Source: IBM developerWorks
Big data classification is not a new concept. It’s been around for a while, people just didn’t realize it for the most part. What changed is that now companies know what it is and use the results to find new clients. The question then becomes, how is the architecture created to handle all the different information out there? First, you have to classify the data, then look for the right architecture that you’ll need to use. Classifications are actually big data problems that your company has. That’s why you need to classify the data first, then decide on what kind of architecture you’re going to need to fix the problem.
Big Data Classifications
Utilities: Predicting Power Consumption – Data creation completed by machines. Uses smart meters to measure consumption and power grids. Big Data solutions need the ability to analyze supply and demand.
Telecommunications: Customer Churn – Data creation done by reviewing social media, Web and transaction data. You need to create detailed churn models to keep up with the competition. Big Data solutions can help by using predictive analytics.
Marketing: Sentiment Analysis – Completing data gathering through using social media and the Web. Sentiment and profile data needs integration to find any useful results.
Customer Service: Call Monitoring – Human generation creates the data needed here. IT departments need the ability to analyze application logs in standardized formats to create Big Data files.
FSS/Healthcare: Detecting Fraud – Creating data files here is through using machine, transaction and human generation. This needs real-time or near real-time monitoring to be effective. There’s no other way to react quickly if there are reporting of unusual activity.

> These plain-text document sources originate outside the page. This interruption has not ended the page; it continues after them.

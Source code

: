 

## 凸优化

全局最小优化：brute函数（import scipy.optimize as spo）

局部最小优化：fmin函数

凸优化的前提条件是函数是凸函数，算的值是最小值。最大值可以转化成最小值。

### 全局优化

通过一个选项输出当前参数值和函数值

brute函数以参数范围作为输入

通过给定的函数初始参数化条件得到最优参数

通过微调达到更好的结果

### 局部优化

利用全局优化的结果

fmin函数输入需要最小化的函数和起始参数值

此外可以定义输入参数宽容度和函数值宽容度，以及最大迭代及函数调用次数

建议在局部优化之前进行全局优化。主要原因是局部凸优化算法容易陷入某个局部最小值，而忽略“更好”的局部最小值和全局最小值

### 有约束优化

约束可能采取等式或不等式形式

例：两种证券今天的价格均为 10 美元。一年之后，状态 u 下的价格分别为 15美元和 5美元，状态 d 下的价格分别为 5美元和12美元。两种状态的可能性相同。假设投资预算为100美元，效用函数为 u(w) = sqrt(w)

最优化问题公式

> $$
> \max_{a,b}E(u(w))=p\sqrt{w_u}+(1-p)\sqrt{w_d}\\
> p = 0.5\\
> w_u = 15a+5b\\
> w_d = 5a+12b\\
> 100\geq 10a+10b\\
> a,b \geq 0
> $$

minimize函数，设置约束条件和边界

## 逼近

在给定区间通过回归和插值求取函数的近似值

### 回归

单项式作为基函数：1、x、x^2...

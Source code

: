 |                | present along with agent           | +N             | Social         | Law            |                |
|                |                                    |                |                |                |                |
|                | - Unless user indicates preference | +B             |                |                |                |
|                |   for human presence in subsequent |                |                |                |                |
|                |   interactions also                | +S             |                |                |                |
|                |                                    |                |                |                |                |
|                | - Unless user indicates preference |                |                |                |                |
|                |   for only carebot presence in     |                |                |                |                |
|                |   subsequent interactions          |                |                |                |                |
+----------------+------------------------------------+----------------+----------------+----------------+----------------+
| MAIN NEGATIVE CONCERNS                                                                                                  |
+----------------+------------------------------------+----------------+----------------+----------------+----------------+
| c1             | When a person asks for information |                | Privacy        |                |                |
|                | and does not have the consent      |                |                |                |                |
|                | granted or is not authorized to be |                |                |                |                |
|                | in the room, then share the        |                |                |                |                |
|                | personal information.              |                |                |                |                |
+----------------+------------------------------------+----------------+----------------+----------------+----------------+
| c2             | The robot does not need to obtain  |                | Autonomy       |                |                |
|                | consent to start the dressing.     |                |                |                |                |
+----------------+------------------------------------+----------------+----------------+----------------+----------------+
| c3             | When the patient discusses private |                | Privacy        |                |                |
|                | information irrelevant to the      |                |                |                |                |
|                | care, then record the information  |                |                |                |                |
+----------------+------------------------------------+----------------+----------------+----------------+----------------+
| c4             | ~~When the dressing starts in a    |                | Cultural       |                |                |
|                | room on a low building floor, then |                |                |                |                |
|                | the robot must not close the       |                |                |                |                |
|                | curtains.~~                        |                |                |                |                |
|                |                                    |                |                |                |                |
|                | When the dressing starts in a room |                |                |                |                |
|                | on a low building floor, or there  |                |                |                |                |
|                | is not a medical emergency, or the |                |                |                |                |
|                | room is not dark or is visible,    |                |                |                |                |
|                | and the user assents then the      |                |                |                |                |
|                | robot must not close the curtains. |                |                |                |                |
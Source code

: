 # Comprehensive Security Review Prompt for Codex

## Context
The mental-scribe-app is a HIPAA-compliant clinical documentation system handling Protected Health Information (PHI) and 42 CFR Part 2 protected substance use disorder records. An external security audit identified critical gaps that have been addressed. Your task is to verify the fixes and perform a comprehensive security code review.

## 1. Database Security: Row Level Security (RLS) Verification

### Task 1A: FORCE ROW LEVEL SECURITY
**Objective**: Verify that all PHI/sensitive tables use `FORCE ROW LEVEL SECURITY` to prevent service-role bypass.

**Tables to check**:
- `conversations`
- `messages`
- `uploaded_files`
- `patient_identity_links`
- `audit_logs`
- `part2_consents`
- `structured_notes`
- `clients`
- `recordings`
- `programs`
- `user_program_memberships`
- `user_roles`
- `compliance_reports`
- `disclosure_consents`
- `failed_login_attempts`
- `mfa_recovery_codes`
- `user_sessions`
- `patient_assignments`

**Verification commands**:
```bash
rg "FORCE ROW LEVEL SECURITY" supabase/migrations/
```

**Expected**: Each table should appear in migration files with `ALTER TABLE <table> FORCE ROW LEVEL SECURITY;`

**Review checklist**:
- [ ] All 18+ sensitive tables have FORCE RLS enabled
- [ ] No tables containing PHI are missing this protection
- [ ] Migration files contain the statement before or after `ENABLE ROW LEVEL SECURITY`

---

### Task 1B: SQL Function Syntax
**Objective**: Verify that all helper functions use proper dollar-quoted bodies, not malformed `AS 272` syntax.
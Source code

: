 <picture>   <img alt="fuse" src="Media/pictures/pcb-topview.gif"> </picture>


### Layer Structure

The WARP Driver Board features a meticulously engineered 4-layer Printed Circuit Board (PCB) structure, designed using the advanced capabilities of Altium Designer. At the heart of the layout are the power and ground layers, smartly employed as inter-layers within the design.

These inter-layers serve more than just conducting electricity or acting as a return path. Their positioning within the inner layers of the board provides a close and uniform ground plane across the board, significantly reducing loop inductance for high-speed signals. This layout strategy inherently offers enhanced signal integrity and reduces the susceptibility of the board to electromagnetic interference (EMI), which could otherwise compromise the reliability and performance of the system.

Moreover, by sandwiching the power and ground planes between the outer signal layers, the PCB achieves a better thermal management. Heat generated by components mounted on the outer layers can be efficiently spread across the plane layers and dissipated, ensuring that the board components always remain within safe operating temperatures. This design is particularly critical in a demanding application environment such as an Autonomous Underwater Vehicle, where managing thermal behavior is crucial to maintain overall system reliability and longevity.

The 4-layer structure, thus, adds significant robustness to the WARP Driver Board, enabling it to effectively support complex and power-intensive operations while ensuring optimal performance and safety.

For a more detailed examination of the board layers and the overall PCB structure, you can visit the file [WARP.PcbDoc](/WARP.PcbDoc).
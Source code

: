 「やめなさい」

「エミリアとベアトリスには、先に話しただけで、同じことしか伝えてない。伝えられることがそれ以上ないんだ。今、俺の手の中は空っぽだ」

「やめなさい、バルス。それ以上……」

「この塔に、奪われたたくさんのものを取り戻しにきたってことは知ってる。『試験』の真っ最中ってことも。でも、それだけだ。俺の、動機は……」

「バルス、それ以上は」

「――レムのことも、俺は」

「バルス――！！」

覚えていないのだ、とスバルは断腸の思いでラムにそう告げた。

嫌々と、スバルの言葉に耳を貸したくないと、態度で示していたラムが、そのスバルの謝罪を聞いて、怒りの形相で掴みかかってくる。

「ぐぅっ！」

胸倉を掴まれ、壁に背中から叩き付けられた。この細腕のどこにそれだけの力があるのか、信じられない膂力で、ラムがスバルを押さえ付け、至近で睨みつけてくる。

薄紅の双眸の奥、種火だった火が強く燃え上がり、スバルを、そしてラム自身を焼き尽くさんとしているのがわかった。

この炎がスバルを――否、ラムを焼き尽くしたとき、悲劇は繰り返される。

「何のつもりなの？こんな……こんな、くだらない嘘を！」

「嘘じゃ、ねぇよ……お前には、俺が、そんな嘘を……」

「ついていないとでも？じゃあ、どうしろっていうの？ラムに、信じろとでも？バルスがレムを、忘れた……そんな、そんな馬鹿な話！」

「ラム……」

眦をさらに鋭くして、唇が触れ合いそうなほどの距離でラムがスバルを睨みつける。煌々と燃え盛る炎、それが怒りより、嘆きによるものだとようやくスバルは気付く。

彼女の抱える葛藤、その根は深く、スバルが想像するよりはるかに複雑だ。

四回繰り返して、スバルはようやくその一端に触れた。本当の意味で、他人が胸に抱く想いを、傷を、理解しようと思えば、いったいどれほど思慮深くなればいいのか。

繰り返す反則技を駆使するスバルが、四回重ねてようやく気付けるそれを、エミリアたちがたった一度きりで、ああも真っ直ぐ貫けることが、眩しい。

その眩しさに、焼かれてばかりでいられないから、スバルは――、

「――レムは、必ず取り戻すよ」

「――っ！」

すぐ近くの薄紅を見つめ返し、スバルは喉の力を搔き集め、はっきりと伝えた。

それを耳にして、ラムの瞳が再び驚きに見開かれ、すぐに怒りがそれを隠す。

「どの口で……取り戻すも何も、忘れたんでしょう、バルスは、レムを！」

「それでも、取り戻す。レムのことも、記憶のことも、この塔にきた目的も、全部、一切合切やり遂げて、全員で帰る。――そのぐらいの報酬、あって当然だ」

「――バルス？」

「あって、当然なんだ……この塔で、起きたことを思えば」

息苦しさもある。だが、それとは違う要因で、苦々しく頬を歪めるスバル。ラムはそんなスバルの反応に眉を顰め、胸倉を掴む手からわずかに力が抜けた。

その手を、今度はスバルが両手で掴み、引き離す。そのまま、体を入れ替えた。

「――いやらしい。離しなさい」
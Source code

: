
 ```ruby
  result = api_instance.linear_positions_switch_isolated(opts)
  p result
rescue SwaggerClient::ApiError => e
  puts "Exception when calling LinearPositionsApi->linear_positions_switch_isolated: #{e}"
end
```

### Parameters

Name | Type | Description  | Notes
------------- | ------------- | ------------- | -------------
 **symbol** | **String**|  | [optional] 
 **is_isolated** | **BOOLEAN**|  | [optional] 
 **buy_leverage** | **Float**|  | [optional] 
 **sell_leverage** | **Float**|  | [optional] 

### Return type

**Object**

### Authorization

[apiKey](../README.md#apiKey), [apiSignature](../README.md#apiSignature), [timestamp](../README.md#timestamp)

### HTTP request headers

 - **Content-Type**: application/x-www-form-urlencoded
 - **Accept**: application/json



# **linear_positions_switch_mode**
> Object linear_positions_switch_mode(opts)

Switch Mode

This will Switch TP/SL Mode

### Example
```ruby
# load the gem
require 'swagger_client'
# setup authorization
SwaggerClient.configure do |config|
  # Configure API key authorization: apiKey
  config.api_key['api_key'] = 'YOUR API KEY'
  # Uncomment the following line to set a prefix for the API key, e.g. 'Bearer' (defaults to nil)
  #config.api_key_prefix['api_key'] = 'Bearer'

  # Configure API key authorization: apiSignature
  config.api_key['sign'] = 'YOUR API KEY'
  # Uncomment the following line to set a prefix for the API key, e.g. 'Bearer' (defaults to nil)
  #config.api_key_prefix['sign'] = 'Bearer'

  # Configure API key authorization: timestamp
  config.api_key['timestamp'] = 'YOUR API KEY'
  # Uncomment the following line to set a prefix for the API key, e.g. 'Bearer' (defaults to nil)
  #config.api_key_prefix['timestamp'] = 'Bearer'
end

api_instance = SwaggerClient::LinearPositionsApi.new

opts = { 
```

Make sure that when you’re classifying the data that you look for characteristics. This will help you to figure out what kind of architecture you’re going to need to create a Big Data platform for your agency.
Big Data Architectures
Analysis Type – Is analysis completed real-time or saved for later? Consequently, choices here will decide types of tools, hardware and data sources to name a few. Because of this, it can affect how you want to analyze the data.
Choosing a Processing Methodology – This is where you’ll choose the techniques that will be used to process the data. Your business requirements will decide which technique is going to be used. Choose wisely. It can be either predictive or analytical models, ad-hoc query or report building. Which do you need more for your business?
Data Frequency and Size – Knowing these two things will help you to decide which storage unit, formats, and tools you need. Consequently, the frequency and size depend on data types also.
The types of data that need gathering, plus content formats which are key to choosing which tools and techniques are going to be used are extremely important. Considering what the source is of the data is important too.
Data Consumers –
People in different business roles
Different data repositories and/or applications
Hardware – Make sure to choose the right hardware. Because you understand limitations of any hardware that you decide to buy to support this, it so helps you decide on the solution for the company.
A lot goes into choosing which big data architecture is best for your company. Don’t rush into it, take your time when figuring this out as it will cost money. Think about which area you need the most help with, then decide on which architecture you’ll use. It’ll help in the long run to save money and gain more customers.